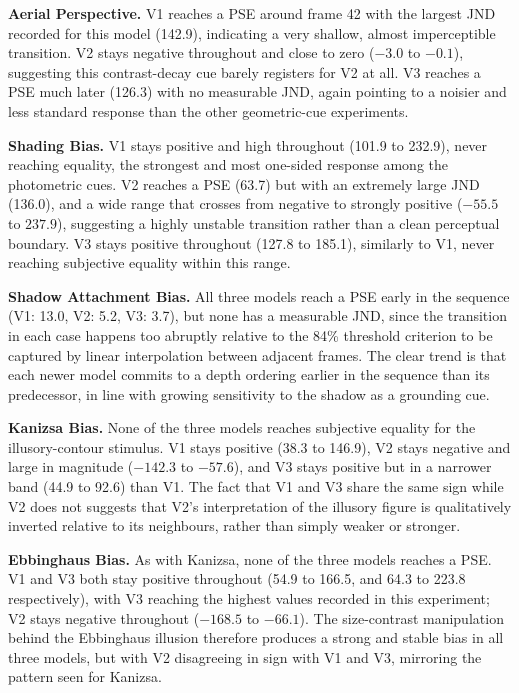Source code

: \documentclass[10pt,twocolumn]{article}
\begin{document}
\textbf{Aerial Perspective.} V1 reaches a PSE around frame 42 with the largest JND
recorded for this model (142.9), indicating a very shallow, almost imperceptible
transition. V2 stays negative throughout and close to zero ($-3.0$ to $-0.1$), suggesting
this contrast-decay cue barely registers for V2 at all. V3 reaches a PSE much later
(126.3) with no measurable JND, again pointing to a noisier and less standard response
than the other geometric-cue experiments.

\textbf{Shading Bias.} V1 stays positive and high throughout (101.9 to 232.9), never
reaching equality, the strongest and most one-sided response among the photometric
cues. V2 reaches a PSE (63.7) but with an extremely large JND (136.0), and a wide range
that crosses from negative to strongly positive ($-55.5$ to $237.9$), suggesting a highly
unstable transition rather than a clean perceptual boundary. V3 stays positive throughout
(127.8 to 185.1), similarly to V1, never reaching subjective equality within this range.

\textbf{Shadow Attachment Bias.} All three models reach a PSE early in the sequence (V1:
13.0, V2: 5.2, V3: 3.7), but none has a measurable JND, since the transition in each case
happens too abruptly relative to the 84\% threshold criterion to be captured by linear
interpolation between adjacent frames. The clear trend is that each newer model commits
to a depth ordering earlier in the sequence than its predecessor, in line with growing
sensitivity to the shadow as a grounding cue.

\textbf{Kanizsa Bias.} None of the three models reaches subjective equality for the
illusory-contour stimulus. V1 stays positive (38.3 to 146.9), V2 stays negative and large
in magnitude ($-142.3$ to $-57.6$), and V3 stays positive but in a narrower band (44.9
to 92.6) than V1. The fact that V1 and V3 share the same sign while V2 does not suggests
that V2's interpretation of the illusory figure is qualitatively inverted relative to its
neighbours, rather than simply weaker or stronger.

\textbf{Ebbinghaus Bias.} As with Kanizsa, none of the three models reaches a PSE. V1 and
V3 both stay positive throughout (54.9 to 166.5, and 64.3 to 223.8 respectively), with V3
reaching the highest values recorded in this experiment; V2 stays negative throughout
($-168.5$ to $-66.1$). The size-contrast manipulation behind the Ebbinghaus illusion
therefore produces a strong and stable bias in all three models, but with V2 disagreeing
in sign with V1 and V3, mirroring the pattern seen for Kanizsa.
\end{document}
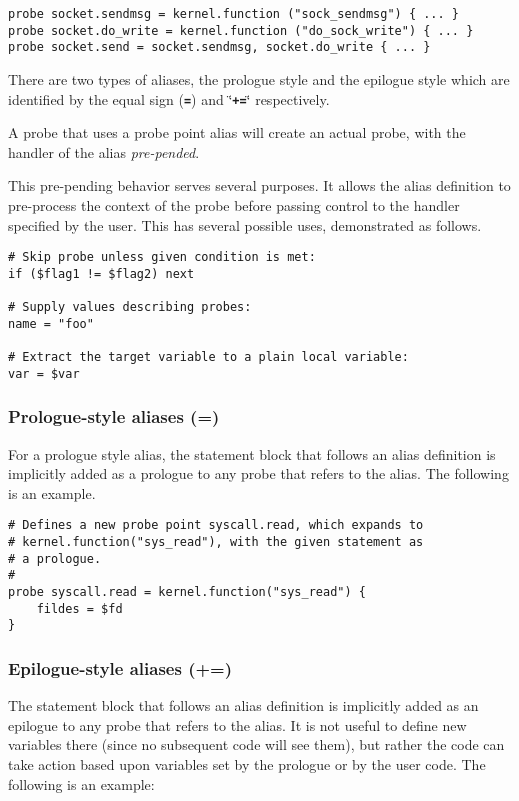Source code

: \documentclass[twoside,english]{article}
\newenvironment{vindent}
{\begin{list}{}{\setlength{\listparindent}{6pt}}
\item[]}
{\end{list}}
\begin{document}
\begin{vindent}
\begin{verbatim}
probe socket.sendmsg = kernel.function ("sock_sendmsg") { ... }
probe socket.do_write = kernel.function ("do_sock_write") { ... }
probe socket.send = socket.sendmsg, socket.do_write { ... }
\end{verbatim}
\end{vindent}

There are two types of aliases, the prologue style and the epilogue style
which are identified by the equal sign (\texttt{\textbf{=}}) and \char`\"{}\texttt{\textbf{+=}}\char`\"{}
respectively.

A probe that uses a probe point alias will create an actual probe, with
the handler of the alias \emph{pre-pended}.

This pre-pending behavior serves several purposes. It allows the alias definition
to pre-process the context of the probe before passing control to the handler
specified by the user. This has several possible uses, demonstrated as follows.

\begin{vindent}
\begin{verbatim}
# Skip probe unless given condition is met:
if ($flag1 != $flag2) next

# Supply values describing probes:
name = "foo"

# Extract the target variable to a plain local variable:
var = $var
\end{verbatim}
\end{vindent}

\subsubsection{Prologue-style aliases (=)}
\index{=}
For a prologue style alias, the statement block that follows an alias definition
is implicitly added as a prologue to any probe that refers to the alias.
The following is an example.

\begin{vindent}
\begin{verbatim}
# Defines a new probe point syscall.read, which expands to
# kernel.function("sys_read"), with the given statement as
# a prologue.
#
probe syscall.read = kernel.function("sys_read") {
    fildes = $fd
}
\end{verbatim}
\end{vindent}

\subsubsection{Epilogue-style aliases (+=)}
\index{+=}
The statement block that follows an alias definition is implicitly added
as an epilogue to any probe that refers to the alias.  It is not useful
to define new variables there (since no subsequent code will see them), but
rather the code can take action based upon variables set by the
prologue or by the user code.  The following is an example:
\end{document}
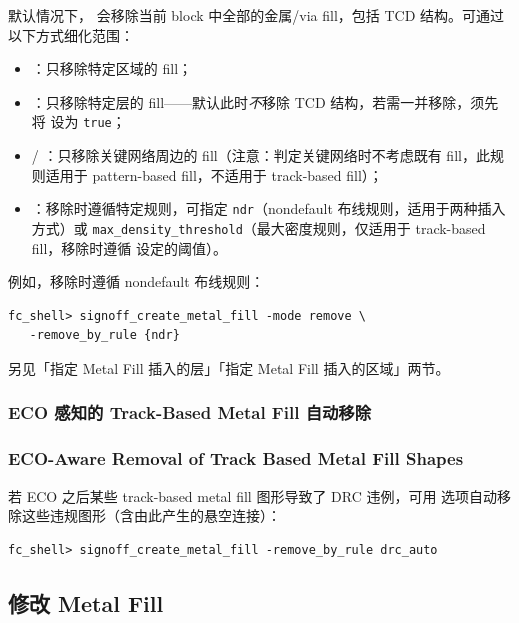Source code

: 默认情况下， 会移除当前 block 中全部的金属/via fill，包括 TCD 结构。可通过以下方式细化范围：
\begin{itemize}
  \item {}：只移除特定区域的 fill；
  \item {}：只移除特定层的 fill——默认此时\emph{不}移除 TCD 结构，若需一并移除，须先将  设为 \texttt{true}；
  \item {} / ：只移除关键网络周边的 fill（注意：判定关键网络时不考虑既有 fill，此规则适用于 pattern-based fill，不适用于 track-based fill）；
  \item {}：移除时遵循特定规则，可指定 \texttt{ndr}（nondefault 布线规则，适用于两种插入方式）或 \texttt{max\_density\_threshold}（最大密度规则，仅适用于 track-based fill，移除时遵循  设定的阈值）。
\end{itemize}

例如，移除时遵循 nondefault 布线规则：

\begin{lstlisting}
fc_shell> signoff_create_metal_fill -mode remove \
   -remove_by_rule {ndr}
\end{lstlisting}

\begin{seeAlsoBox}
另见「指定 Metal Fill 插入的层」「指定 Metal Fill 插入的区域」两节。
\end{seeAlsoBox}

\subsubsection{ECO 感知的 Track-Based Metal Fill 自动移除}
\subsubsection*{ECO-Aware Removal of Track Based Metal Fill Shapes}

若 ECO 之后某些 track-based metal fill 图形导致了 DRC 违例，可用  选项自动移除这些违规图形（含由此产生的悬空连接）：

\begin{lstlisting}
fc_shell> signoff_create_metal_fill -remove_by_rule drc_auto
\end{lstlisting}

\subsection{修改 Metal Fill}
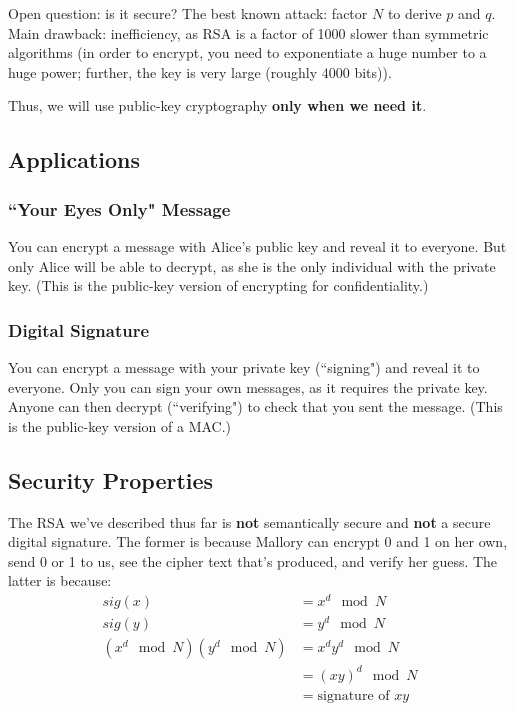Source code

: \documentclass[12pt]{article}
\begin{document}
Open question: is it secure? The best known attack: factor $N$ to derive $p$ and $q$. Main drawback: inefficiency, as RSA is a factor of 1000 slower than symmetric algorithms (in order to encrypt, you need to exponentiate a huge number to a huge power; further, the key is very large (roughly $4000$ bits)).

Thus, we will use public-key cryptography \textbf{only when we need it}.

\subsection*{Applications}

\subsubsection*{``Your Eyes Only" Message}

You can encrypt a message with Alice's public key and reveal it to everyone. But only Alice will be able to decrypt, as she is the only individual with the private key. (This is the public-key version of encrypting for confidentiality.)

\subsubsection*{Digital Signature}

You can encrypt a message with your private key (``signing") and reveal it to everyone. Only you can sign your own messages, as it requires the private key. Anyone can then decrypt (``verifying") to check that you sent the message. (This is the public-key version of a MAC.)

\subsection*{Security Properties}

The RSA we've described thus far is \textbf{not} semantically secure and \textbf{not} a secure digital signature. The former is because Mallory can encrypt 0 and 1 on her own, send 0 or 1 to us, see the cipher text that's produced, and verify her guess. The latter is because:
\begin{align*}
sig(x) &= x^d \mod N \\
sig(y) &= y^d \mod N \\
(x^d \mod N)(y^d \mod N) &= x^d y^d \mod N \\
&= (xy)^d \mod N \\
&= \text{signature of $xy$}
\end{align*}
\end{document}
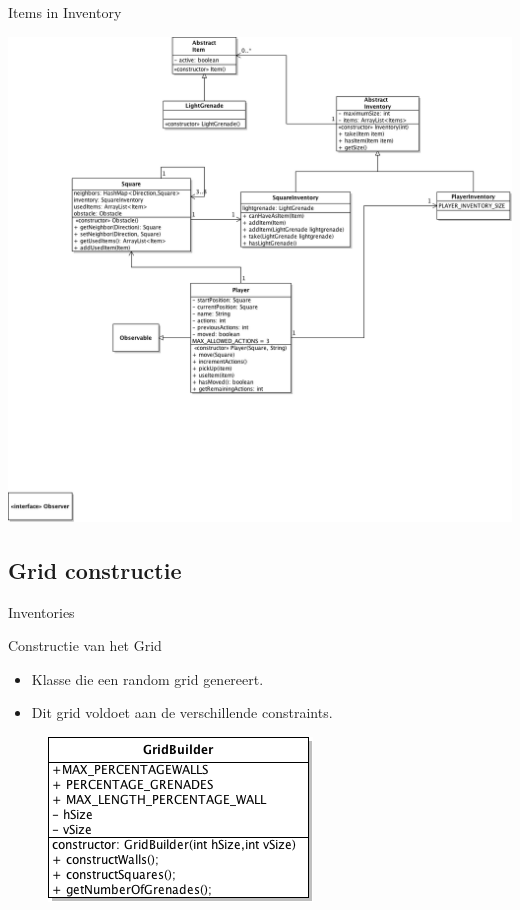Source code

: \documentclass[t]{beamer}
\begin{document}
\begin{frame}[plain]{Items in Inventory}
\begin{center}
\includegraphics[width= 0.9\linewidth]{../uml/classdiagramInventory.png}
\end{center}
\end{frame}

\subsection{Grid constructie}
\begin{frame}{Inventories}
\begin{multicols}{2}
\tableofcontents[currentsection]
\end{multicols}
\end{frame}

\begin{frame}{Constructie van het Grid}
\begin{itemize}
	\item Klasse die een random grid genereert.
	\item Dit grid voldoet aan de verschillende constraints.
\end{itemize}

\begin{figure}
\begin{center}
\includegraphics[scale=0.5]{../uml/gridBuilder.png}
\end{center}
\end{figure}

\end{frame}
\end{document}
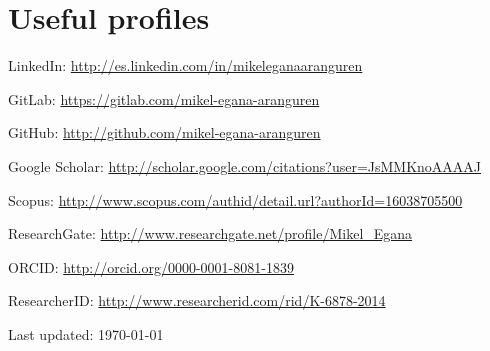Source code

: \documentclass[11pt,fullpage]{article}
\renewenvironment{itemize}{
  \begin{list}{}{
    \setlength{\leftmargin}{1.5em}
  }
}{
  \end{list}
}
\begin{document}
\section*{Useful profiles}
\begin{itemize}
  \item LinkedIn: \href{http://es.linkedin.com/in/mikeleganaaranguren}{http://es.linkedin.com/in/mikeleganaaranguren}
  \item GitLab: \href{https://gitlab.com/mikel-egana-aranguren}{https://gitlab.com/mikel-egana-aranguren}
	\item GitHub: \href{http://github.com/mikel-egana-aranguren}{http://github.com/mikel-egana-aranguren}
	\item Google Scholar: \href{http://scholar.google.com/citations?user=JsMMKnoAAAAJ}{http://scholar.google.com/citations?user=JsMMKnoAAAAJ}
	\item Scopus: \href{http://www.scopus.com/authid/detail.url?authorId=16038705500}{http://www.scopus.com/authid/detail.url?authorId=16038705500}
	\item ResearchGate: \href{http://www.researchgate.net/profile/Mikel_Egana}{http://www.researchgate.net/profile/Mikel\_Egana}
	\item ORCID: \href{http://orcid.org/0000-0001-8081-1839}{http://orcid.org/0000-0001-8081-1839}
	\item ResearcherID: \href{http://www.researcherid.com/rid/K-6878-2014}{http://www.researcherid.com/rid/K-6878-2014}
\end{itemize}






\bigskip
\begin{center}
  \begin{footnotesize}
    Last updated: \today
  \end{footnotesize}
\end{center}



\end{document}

Activity :: The first line of the listing through the line with "than the other geometric-cue experiments.": repeat exactly that span and nothing more, skipping pictures.

Task answer ::
Source code

: \documentclass[10pt,twocolumn]{article}
\begin{document}
\textbf{Aerial Perspective.} V1 reaches a PSE around frame 42 with the largest JND
recorded for this model (142.9), indicating a very shallow, almost imperceptible
transition. V2 stays negative throughout and close to zero ($-3.0$ to $-0.1$), suggesting
this contrast-decay cue barely registers for V2 at all. V3 reaches a PSE much later
(126.3) with no measurable JND, again pointing to a noisier and less standard response
than the other geometric-cue experiments.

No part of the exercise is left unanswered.